2. A physics-based quintuple porosity model for handling storage and fluid flow in shale gas reservoirs. The governing equations that describe the gas mass balance in the quintuple porosity model are presented in detail.
3. 2D radial and orthogonal numerical simulation fully implicit models built from scratch for handling the different types of porosities mentioned above and diffusion of gas dissolved in kerogen.
The adsorbed porosity mentioned in item 1 above is based on calculation of the thickness of the methane adsorbed monolayer and the size of organic pores in shales at a given pressure and temperature.
The complexity of quintuple porosity shales radial and orthogonal numerical models mentioned in items 2 and 3 above is high but they account successfully for viscous and non-Darcy flow in shale nanopores (slip flow and Knudsen diffusion). Consequently, they help to provide a better understanding of the flow mechanisms occurring in these reservoirs.
Real data from Devonian gas shales are used to illustrate the effect of free gas, adsorbed gas and dissolved gas in kerogen in a material balance crossplot of P/Z vs. cumulative gas production.

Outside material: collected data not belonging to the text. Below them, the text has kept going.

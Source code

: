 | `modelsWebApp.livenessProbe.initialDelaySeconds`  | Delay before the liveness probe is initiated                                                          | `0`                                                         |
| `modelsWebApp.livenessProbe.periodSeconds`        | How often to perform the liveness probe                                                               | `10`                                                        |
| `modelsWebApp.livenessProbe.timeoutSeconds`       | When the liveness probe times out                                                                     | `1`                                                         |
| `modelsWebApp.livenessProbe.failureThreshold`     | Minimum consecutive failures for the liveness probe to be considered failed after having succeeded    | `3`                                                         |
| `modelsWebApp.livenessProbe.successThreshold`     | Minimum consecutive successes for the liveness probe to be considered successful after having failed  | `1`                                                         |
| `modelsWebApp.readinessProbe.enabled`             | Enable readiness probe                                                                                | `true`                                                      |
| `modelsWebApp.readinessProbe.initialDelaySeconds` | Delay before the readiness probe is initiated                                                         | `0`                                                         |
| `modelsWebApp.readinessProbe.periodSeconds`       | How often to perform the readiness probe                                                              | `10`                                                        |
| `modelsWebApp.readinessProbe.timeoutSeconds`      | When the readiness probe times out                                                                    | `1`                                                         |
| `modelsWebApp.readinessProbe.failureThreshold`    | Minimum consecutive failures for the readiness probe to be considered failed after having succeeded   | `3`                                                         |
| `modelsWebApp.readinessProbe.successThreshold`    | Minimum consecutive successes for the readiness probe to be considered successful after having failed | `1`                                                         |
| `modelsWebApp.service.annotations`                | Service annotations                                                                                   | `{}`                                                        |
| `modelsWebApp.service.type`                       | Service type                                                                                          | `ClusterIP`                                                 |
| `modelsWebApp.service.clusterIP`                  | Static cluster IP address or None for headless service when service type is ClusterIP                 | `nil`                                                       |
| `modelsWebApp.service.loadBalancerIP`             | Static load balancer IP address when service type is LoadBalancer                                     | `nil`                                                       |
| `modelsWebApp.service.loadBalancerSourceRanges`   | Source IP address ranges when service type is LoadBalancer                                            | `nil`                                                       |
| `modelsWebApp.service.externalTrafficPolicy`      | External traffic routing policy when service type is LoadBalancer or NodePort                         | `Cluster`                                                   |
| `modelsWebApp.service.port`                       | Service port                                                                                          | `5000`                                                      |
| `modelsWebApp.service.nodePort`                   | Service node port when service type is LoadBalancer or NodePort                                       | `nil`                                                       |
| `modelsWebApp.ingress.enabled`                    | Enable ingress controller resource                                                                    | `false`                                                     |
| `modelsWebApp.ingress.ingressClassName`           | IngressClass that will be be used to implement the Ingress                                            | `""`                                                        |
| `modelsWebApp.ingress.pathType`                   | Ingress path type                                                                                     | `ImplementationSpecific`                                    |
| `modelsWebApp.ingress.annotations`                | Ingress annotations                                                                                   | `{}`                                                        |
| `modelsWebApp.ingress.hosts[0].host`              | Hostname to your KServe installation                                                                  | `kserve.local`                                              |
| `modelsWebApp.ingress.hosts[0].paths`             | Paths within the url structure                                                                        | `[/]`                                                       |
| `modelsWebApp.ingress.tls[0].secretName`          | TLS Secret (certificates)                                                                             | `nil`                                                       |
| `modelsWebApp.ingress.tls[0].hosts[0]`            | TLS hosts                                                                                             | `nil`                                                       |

It is concluded that not taking into account all the porosities mentioned above plus diffusion of gas dissolved in kerogen can lead to pessimistic values of original gas in place (OGIP) and recoveries. This has been the case of Devonian shales in the Appalachian Basin in North-Eastern United States where hydraulically fractured vertical wells have been producing for several decades far beyond original expectations. In many cases fluid flow has been observed to go on for 25 years without reaching boundary dominated flow.